But growing speculation and reports have the Seattle deal all but finalized and a move out of California a near certainty. Still, the news of the NBA’s assurance that California’s capital city will be given a fair chance to keep their only professional sports franchise gives fans a glimmer of hope.
If there’s one sign of encouragement among the mountain of despair for Sacramento, it’s the fact that AEG is once again getting involved in assisting Sacramento in an arena project — a welcome sign for any potential investor as the Maloofs have been forced to sell.
The toughest part of the task for Johnson? Finding a local group willing to put up the would-be record-setting price tag of $525 million that the Seattle-based group is willing to shell out.
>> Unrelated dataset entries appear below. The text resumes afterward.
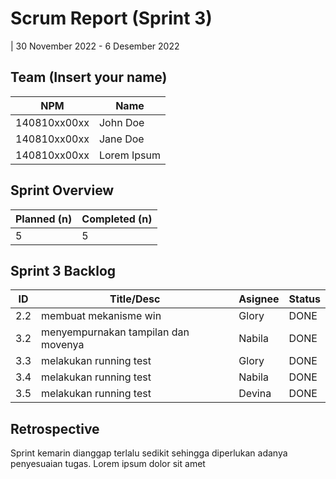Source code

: # Scrum Report (Sprint 3)
| 30 November 2022 - 6 Desember 2022

## Team (Insert your name)
| NPM           | Name        |
| ------------- |-------------|
| 140810xx00xx  | John Doe    |
| 140810xx00xx  | Jane Doe    |
| 140810xx00xx  | Lorem Ipsum |

## Sprint Overview
| Planned (n)   | Completed (n) |
| ------------- |-------------- |
| 5             | 5             |

## Sprint 3 Backlog

| ID  | Title/Desc                                 | Asignee | Status |
| --- | ------------------------------------------ | ------- | ------ |
| 2.2 | membuat mekanisme win                      | Glory   | DONE   |
| 3.2 | menyempurnakan tampilan dan movenya        | Nabila  | DONE   |
| 3.3 | melakukan running test                     | Glory   | DONE   |
| 3.4 | melakukan running test                     | Nabila  | DONE   |
| 3.5 | melakukan running test                     | Devina  | DONE   |

## Retrospective 

Sprint kemarin dianggap terlalu sedikit sehingga diperlukan adanya penyesuaian tugas. Lorem ipsum dolor sit amet

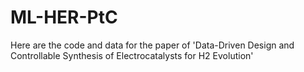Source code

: # ML-HER-PtC
Here are the code and data for the paper of 'Data-Driven Design and Controllable Synthesis of Electrocatalysts for H2 Evolution'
Sacramento does have some leverage in the situation because it would be able to avoid the over $100 million in relocation and repayment fees any outside group would have to pay. However, the biggest question is whether or not Sacramento has deep enough pocketbooks to compete — even at a discount.
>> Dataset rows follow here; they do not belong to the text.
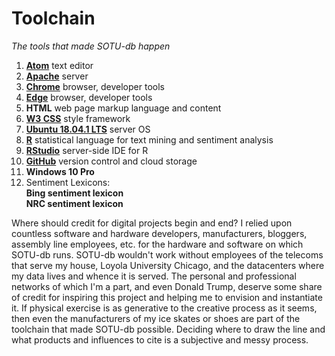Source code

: # Toolchain
*The tools that made SOTU-db happen*

1. **[Atom](https://atom.io/)** text editor
2. **[Apache](https://httpd.apache.org/)** server
3. **[Chrome](https://www.google.com/chrome/)** browser, developer tools
4. **[Edge](https://www.microsoft.com/en-us/windows/microsoft-edge)** browser, developer tools
5. **HTML** web page markup language and content
6. **[W3 CSS](https://www.w3schools.com/w3css/)** style framework
7. **[Ubuntu 18.04.1 LTS](http://releases.ubuntu.com/18.04.1/)** server OS
8. **[R](https://www.r-project.org/)** statistical language for text mining and sentiment analysis
9. **[RStudio](https://www.rstudio.com/products/rstudio/download-server/)** server-side IDE for R
10. **[GitHub](https://github.com/tymonaghan/sotu-db)** version control and cloud storage
11. **Windows 10 Pro**
12. Sentiment Lexicons:
<br>  **Bing sentiment lexicon**
<br> **NRC sentiment lexicon**

Where should credit for digital projects begin and end? I relied upon countless software and hardware developers, manufacturers, bloggers, assembly line employees, etc. for the hardware and software on which SOTU-db runs. SOTU-db wouldn't work without employees of the telecoms that serve my house, Loyola University Chicago, and the datacenters where my data lives and whence it is served. The personal and professional networks of which I'm a part, and even Donald Trump, deserve some share of credit for inspiring this project and helping me to envision and instantiate it. If physical exercise is as generative to the creative process as it seems, then even the manufacturers of my ice skates or shoes are part of the toolchain that made SOTU-db possible. Deciding where to draw the line and what products and influences to cite is a subjective and messy process.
A new arena is also a must, and in the constant struggle to find funds for any major capital project in California, Sacramento is at another disadvantage.
Still, Johnson remains steadfast in his approach, saying that his highest priority is to find a local buyer. He disputed the fact that the Seattle group is willing to pay the reported $525 million, calling it “outrageous,” as it would be by far the most ever paid for an NBA franchise.
Plans for a new arena were approved in Seattle by its City Council, and the project is still undergoing an environmental review process.